Showing posts with label cooking. Show all posts
Showing posts with label cooking. Show all posts

9.01.2011

A New Take on Microwave Popcorn

I brought popcorn to work with me today (I know, thrilling, right?) Our office microwave is abysmal, with no rotating plate and temperature control that I believe conspires to both scorch and freeze my food simultaneously. It's pretty amazing when the edges are burned and the inside remains unthawed.

I shouldn't have been surprised when my bag of popcorn (suggested time = less than 3 minutes) wasn't popped after 5. Unfortunately, I ripped open the bag it comes in to count my kernel-to-popped ratio. It was unimpressive. Like any good Googler, I went online and found this gem from the NYT archives. I grabbed the Pret bag in my desk drawer, dumped the un-popped kernels inside, folded the top over twice, and put the whole thing into the microwave in the other office kitchen. Viola! My snack was saved!

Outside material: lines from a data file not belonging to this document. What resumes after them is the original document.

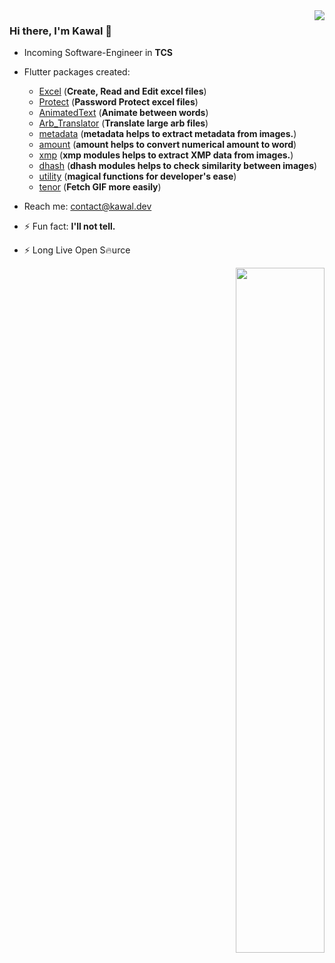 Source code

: <img  align='right' src="https://github-readme-stats.vercel.app/api?username=justkawal&count_private=true&show_icons=true&title_color=ffffff&icon_color=bb2acf&text_color=daf7dc&bg_color=151515">

### Hi there, I'm Kawal 👋

- Incoming Software-Engineer in **TCS**

- Flutter packages created:
  - [Excel](https://github.com/justkawal/excel)  (**Create, Read and Edit excel files**)
  - [Protect](https://github.com/justkawal/protect)  (**Password Protect excel files**)
  - [AnimatedText](https://github.com/justkawal/animated_text)  (**Animate between words**)
  - [Arb_Translator](https://github.com/justkawal/arb_translator)  (**Translate large arb files**)
  - [metadata](https://github.com/justkawal/metadata)  (**metadata helps to extract metadata from images.**)
  - [amount](https://github.com/justkawal/amount)  (**amount helps to convert numerical amount to word**)
  - [xmp](https://github.com/justkawal/xmp)  (**xmp modules helps to extract XMP data from images.**)
  - [dhash](https://github.com/justkawal/dhash)  (**dhash modules helps to check similarity between images**)
  - [utility](https://github.com/justkawal/utility)  (**magical functions for developer's ease**)
  - [tenor](https://github.com/justkawal/tenor)  (**Fetch GIF more easily**)

- Reach me: contact@kawal.dev
- ⚡ Fun fact:   **I'll not tell.**
- ⚡ Long Live Open S🔥urce

<p align="right"><img width="53%" src="https://github-readme-stats.vercel.app/api/top-langs/?username=justkawal&layout=compact&theme=dark" /></p>
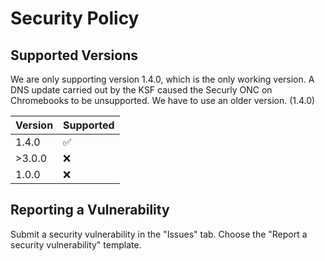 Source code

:# Security Policy

## Supported Versions

We are only supporting version 1.4.0, which is the only working version. A DNS update carried out by the KSF caused the Securly ONC on Chromebooks to be unsupported. We have to use an older version. (1.4.0)

| Version | Supported          |
| ------- | ------------------ |
| 1.4.0   | :white_check_mark: |
| >3.0.0  | :x:                |
| 1.0.0   | :x:                |

## Reporting a Vulnerability

Submit a security vulnerability in the "Issues" tab. Choose the "Report a security vulnerability" template.
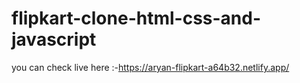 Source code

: # flipkart-clone-html-css-and-javascript
 you can  check  live here :-https://aryan-flipkart-a64b32.netlify.app/
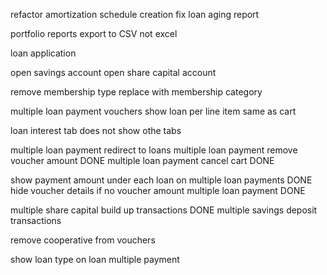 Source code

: refactor amortization schedule creation 
fix loan aging report 

portfolio reports export to CSV not excel

loan application 

open savings account 
open share capital account 

remove membership type replace with membership category 

multiple loan payment vouchers show loan per line item same as cart

loan interest tab does not show othe tabs 

multiple loan payment redirect to loans 
multiple loan payment remove voucher amount DONE
multiple loan payment cancel cart DONE

show payment amount under each loan on multiple loan payments DONE
hide voucher details if no voucher amount multiple loan payment DONE

multiple share capital build up transactions DONE
multiple savings deposit transactions 

remove cooperative from vouchers 

show loan type on loan multiple payment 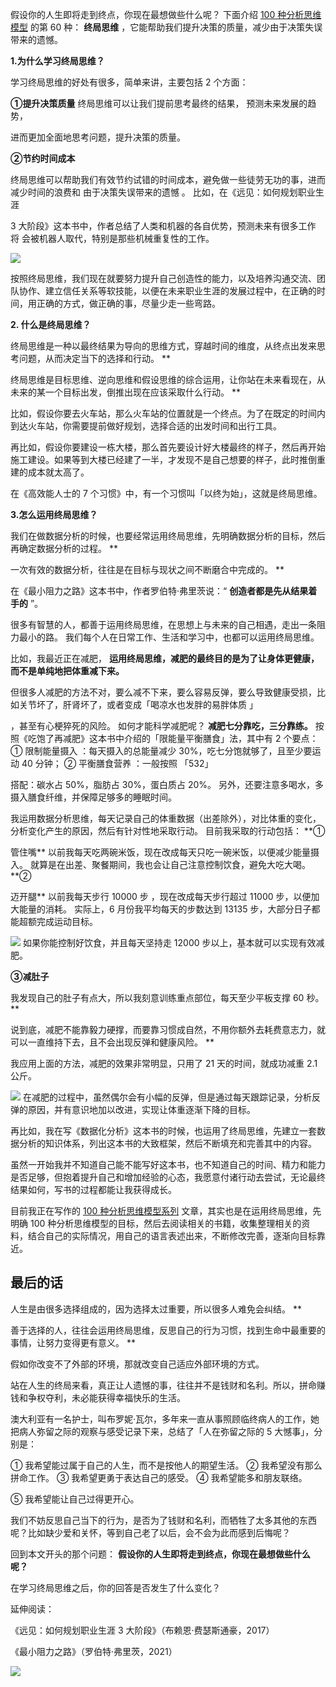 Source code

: 假设你的人生即将走到终点，你现在最想做些什么呢？  下面介绍 [100 种分析思维模型](https://mp.weixin.qq.com/mp/appmsgalbum?__biz=MzA4ODE2OTIxMw==&action=getalbum&album_id=1701638273011351554#wechat_redirect) 的第 60 种： **终局思维** ，它能帮助我们提升决策的质量，减少由于决策失误带来的遗憾。

**1.为什么学习终局思维？**

学习终局思维的好处有很多，简单来讲，主要包括 2 个方面： 

**①提升决策质量** 终局思维可以让我们提前思考最终的结果，  预测未来发展的趋  势，

进而更加全面地思考问题，提升决策的质量。 

**②节约时间成本**

终局思维可以帮助我们有效节约试错的时间成本，避免做一些徒劳无功的事，进而减少时间的浪费和  由于决策失误带来的遗憾  。  比如，在《远见：如何规划职业生涯

3 大阶段》这本书中，作者总结了人类和机器的各自优势，预测未来有很多工作  将  会被机器人取代，特别是那些机械重复性的工作。

![](https://mmbiz.qpic.cn/mmbiz_jpg/giaycic3UNwo1dbFU5iaawVDrp7kviaLGNSgFBHhg5g0xpnKXUme00GYL4pCVhOfUIaKbJV6lMvfED2UZ2cwMMbLnA/640?wx_fmt=jpeg) 

按照终局思维，我们现在就要努力提升自己创造性的能力，以及培养沟通交流、团队协作、建立信任关系等软技能，以便在未来职业生涯的发展过程中，在正确的时间，用正确的方式，做正确的事，尽量少走一些弯路。

**2. 什么是终局思维？**

 终局思维是一种以最终结果为导向的思维方式，穿越时间的维度，从终点出发来思考问题，从而决定当下的选择和行动。  **

终局思维是目标思维、逆向思维和假设思维的综合运用，让你站在未来看现在，从未来的某一个目标出发，倒推出现在应该采取什么行动。  **

比如，假设你要去火车站，那么火车站的位置就是一个终点。为了在既定的时间内到达火车站，你需要提前做好规划，选择合适的出发时间和出行工具。

再比如，假设你要建设一栋大楼，那么首先要设计好大楼最终的样子，然后再开始施工建设。如果等到大楼已经建了一半，才发现不是自己想要的样子，此时推倒重建的成本就太高了。

在《高效能人士的 7 个习惯》中，有一个习惯叫「以终为始」，这就是终局思维。

**3.怎么运用终局思维？**

我们在做数据分析的时候，也要经常运用终局思维，先明确数据分析的目标，然后再确定数据分析的过程。  **

一次有效的数据分析，往往是在目标与现状之间不断磨合中完成的。  **  

在《最小阻力之路》这本书中，作者罗伯特·弗里茨说：“ **创造者都是先从结果着手的** ”。

很多有智慧的人，都善于运用终局思维，在思想上与未来的自己相遇，走出一条阻力最小的路。  我们每个人在日常工作、生活和学习中，也都可以运用终局思维。

比如，我最近正在减肥， **运用终局思维，减肥的最终目的是为了让身体更健康，而不是单纯地把体重减下来。**

但很多人减肥的方法不对，要么减不下来，要么容易反弹，要么导致健康受损，比如关节坏了，肝肾坏了，或者变成「喝凉水也发胖的易胖体质  」

，甚至有心梗猝死的风险。  如何才能科学减肥呢？  **减肥七分靠吃，三分靠练。** 按照《吃饱了再减肥》这本书中介绍的「限能量平衡膳食」法，其中有 2 个要点：  ①  限制能量摄入  ：每天摄入的总能量减少 30%，吃七分饱就够了，且至少要运动 40 分钟；  ②  平衡膳食营养  ：一般按照 「532」

搭配：碳水占 50%，脂肪占 30%，蛋白质占 20%。  另外，还要注意多喝水，多摄入膳食纤维，并保障足够多的睡眠时间。

我运用数据分析思维，每天记录自己的体重数据（出差除外），对比体重的变化，分析变化产生的原因，然后有针对性地采取行动。  目前我采取的行动包括：  **①

管住嘴** 以前我每天吃两碗米饭，现在改成每天只吃一碗米饭，以便减少能量摄入。  就算是在出差、聚餐期间，我也会让自己注意控制饮食，避免大吃大喝。  **②

迈开腿** 以前我每天步行 10000 步 ，现在改成每天步行超过 11000 步，以便加大能量的消耗。  实际上，6 月份我平均每天的步数达到 13135 步，大部分日子都能超额完成运动目标。

![](https://mmbiz.qpic.cn/mmbiz_jpg/giaycic3UNwo1dbFU5iaawVDrp7kviaLGNSgIdPdzv9Er7npeLKqN9Z8kFMBiad9D8fUQY6g0E7tOR9xc7FdCjbTj3w/640?wx_fmt=jpeg) 如果你能控制好饮食，并且每天坚持走 12000 步以上，基本就可以实现有效减肥。 

**③减肚子**

我发现自己的肚子有点大，所以我刻意训练重点部位，每天至少平板支撑 60 秒。  **

说到底，减肥不能靠毅力硬撑，而要靠习惯成自然，不用你额外去耗费意志力，就可以一直维持下去，且不会出现反弹和健康风险。  **

我应用上面的方法，减肥的效果非常明显，只用了 21 天的时间，就成功减重 2.1 公斤。

![](https://mmbiz.qpic.cn/mmbiz_png/giaycic3UNwo1dbFU5iaawVDrp7kviaLGNSgwniciavh8tbIl62opzgHfwTh8shJ3d6tHQR1NWP1icstpjnLWaZFYlianA/640?wx_fmt=png) 在减肥的过程中，虽然偶尔会有小幅的反弹，但是通过每天跟踪记录，分析反弹的原因，并有意识地加以改进，实现让体重逐渐下降的目标。

再比如，我在写《数据化分析》这本书的时候，也运用了终局思维，先建立一套数据分析的知识体系，列出这本书的大致框架，然后不断填充和完善其中的内容。

虽然一开始我并不知道自己能不能写好这本书，也不知道自己的时间、精力和能力是否足够，但抱着提升自己和增加经验的心态，我愿意付诸行动去尝试，无论最终结果如何，写书的过程都能让我获得成长。

目前我正在写作的 [100 种分析思维模型系列](https://mp.weixin.qq.com/mp/appmsgalbum?__biz=MzA4ODE2OTIxMw==&action=getalbum&album_id=1701638273011351554#wechat_redirect) 文章，其实也是在运用终局思维，先明确 100 种分析思维模型的目标，然后去阅读相关的书籍，收集整理相关的资料，结合自己的实际情况，用自己的语言表述出来，不断修改完善，逐渐向目标靠近。  

## **最后的话**

人生是由很多选择组成的，因为选择太过重要，所以很多人难免会纠结。  **

善于选择的人，往往会运用终局思维，反思自己的行为习惯，找到生命中最重要的事情，让努力变得更有意义。  **

假如你改变不了外部的环境，那就改变自己适应外部环境的方式。

站在人生的终局来看，真正让人遗憾的事，往往并不是钱财和名利。所以，拼命赚钱和争权夺利，未必能获得幸福快乐的生活。

澳大利亚有一名护士，叫布罗妮·瓦尔，多年来一直从事照顾临终病人的工作，她把病人弥留之际的观察与感受记录下来，总结了「人在弥留之际的 5 大憾事」，分别是：

① 我希望能过属于自己的人生，而不是按他人的期望生活。  ② 我希望没有那么拼命工作。  ③ 我希望更勇于表达自己的感受。  ④ 我希望能多和朋友联络。

⑤ 我希望能让自己过得更开心。

我们不妨反思自己当下的行为，是否为了钱财和名利，而牺牲了太多其他的东西呢？比如缺少爱和关怀，等到自己老了以后，会不会为此而感到后悔呢？

回到本文开头的那个问题： **假设你的人生即将走到终点，你现在最想做些什么呢？**

 在学习终局思维之后，你的回答是否发生了什么变化？

延伸阅读：

《远见：如何规划职业生涯 3 大阶段》（布赖恩·费瑟斯通豪，2017）

《最小阻力之路》（罗伯特·弗里茨，2021） 

![](https://visitor-badge.laobi.icu/badge?page_id=sjhfx.linji&left_text=PageViews&right_color=%2300589F) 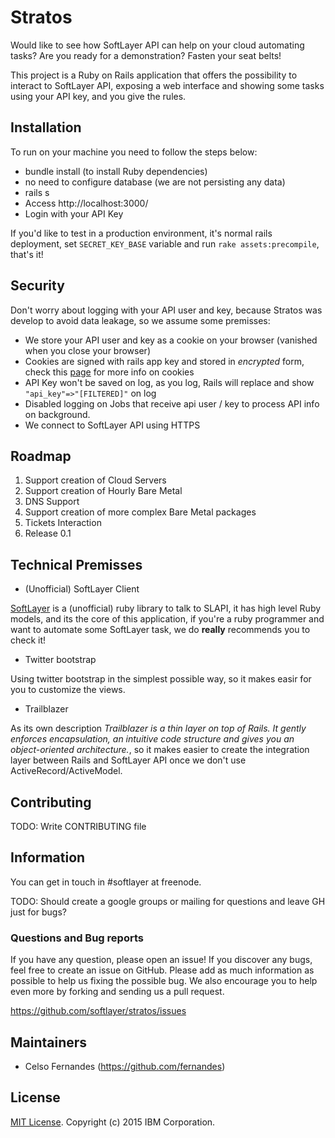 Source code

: # Stratos

Would like to see how SoftLayer API can help on your cloud automating tasks? Are you ready for a demonstration? Fasten your seat belts!

This project is a Ruby on Rails application that offers the possibility to interact to SoftLayer API, exposing a web interface and showing some tasks using your API key, and you give the rules.

## Installation

To run on your machine you need to follow the steps below:

* bundle install (to install Ruby dependencies)
* no need to configure database (we are not persisting any data)
* rails s
* Access http://localhost:3000/
* Login with your API Key

If you'd like to test in a production environment, it's normal rails deployment, set `SECRET_KEY_BASE` variable and run `rake assets:precompile`, that's it!

## Security

Don't worry about logging with your API user and key, because Stratos was develop to avoid data leakage, so we assume some premisses:

* We store your API user and key as a cookie on your browser (vanished when you close your browser)
* Cookies are signed with rails app key and stored in _encrypted_ form, check this [page](http://api.rubyonrails.org/classes/ActionDispatch/Cookies.html) for more info on cookies
* API Key won't be saved on log, as you log, Rails will replace and show `"api_key"=>"[FILTERED]"` on log
* Disabled logging on Jobs that receive api user / key to process API info on background.
* We connect to SoftLayer API using HTTPS

## Roadmap

1. Support creation of Cloud Servers
2. Support creation of Hourly Bare Metal
3. DNS Support
4. Support creation of more complex Bare Metal packages
5. Tickets Interaction
6. Release 0.1

## Technical Premisses

* (Unofficial) SoftLayer Client

[SoftLayer](http://github.com/zertico/softlayer) is a (unofficial) ruby library to talk to SLAPI, it has high level Ruby models, and its the core of this application, if you're a ruby programmer and want to automate some SoftLayer task, we do **really** recommends you to check it!

* Twitter bootstrap

Using twitter bootstrap in the simplest possible way, so it makes easir for you to customize the views.

* Trailblazer

As its own description _Trailblazer is a thin layer on top of Rails. It gently enforces encapsulation, an intuitive code structure and gives you an object-oriented architecture._, so it makes easier to create the integration layer between Rails and SoftLayer API once we don't use ActiveRecord/ActiveModel.

## Contributing

TODO: Write CONTRIBUTING file

## Information

You can get in touch in #softlayer at freenode.

TODO: Should create a google groups or mailing for questions and leave GH just for bugs?

### Questions and Bug reports

If you have any question, please open an issue! If you discover any bugs, feel free to create an issue on GitHub. Please add as much information as possible to help us fixing the possible bug. We also encourage you to help even more by forking and sending us a pull request.

https://github.com/softlayer/stratos/issues

## Maintainers

* Celso Fernandes (https://github.com/fernandes)

## License

[MIT License](LICENSE.md). Copyright (c) 2015 IBM Corporation.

The whole ordeal also showed me that popcorn can be cooked easily in any paper bag, which can be pretty helpful. To cut down portion size, split the kernels inside a microwave-ready bag in half and save some for later. To cut down on all the butter and chemicals, buy the jars of kernels at the grocery store and use paper sacks. (This is also less expensive!) I realize these are unexciting tips, but it's an unexciting Thursday, so that's how it goes sometimes...

8.01.2011

Sea Salt Ice Cream

I grew up eating homemade ice cream. My mother has an old family recipe for the richest vanilla that I might share sometime. We'd set the old churn on the deck and I'd check periodically to see if it needed more ice or rock salt. It was the kind with a wooden cylindrical frame, a steel canister in the middle, and an electric churn than went across the top. Licking the paddle when the batch was finished was always the highest honor, usually given to whoever had helped the most or happened to be sick that day.

Well, J and I received an ice cream maker for our wedding, and it's sat in the closet through the winter. But in the recent 100-degree weather, I've been craving good ice cream. I even went out one day during lunch to track down the Coolhaus truck. They were packing up for the day, so all I ended up getting was sweaty.

After a successful round of coconut-rum-almond ice cream, I decided to try something a little more complex. I found a sea salt ice cream recipe from Murphy's Ice Cream in Ireland. 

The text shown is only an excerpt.